_Items from a data source:_
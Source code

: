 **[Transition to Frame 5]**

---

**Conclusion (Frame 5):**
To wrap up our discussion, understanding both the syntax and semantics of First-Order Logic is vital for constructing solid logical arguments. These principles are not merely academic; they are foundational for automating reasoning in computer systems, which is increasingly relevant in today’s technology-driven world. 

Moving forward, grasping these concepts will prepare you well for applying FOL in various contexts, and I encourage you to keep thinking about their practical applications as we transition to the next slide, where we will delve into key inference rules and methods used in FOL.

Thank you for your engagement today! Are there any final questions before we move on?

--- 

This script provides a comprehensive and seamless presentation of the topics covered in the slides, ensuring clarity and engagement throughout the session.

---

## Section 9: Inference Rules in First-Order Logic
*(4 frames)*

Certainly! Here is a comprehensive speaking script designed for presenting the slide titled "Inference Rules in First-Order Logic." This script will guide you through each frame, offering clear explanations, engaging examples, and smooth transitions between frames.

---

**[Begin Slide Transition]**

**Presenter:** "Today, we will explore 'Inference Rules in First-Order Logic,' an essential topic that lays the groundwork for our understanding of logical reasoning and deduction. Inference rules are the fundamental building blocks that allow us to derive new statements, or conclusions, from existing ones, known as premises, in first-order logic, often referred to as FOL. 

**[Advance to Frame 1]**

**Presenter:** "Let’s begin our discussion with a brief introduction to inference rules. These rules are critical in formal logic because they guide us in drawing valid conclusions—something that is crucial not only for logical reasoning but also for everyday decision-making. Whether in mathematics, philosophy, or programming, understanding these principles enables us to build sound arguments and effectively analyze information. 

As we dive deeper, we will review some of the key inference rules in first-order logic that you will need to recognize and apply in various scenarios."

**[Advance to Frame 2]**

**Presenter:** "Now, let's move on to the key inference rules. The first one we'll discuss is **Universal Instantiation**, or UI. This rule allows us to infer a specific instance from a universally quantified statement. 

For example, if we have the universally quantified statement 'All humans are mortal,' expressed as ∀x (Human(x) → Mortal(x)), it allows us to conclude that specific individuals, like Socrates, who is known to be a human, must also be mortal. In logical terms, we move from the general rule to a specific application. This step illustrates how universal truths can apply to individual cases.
--
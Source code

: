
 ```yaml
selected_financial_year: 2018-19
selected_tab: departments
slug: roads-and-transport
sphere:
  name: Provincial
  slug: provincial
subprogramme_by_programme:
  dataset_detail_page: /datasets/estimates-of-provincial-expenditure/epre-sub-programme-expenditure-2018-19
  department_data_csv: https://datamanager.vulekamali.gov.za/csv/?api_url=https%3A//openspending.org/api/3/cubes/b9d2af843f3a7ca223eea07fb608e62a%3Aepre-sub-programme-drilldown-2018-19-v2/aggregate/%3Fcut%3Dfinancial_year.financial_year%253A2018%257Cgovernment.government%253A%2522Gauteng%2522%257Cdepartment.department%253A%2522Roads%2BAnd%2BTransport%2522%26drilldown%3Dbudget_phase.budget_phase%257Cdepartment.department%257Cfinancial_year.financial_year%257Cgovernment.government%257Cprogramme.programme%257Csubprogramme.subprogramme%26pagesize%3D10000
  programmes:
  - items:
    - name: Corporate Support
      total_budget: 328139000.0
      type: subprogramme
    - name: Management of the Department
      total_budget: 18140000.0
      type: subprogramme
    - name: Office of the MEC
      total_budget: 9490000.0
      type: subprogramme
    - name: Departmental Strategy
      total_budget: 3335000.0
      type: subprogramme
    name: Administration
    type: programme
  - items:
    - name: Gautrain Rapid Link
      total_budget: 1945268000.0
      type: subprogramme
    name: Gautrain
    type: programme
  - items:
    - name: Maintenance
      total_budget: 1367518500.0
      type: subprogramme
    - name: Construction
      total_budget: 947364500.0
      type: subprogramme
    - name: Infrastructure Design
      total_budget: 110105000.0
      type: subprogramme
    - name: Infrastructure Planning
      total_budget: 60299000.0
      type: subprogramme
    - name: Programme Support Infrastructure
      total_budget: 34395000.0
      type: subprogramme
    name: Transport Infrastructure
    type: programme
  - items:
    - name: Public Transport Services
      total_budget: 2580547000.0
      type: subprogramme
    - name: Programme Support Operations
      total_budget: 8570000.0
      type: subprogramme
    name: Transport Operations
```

_TASK:_
Taking the lines above, repeat exactly those from the line that contains "As we dive deeper, we" through the line that contains "universally quantified statement.", and both of those lines as well. Include nothing else.

_SOLUTION TO THIS TASK:_
As we dive deeper, we will review some of the key inference rules in first-order logic that you will need to recognize and apply in various scenarios."

**[Advance to Frame 2]**

**Presenter:** "Now, let's move on to the key inference rules. The first one we'll discuss is **Universal Instantiation**, or UI. This rule allows us to infer a specific instance from a universally quantified statement. 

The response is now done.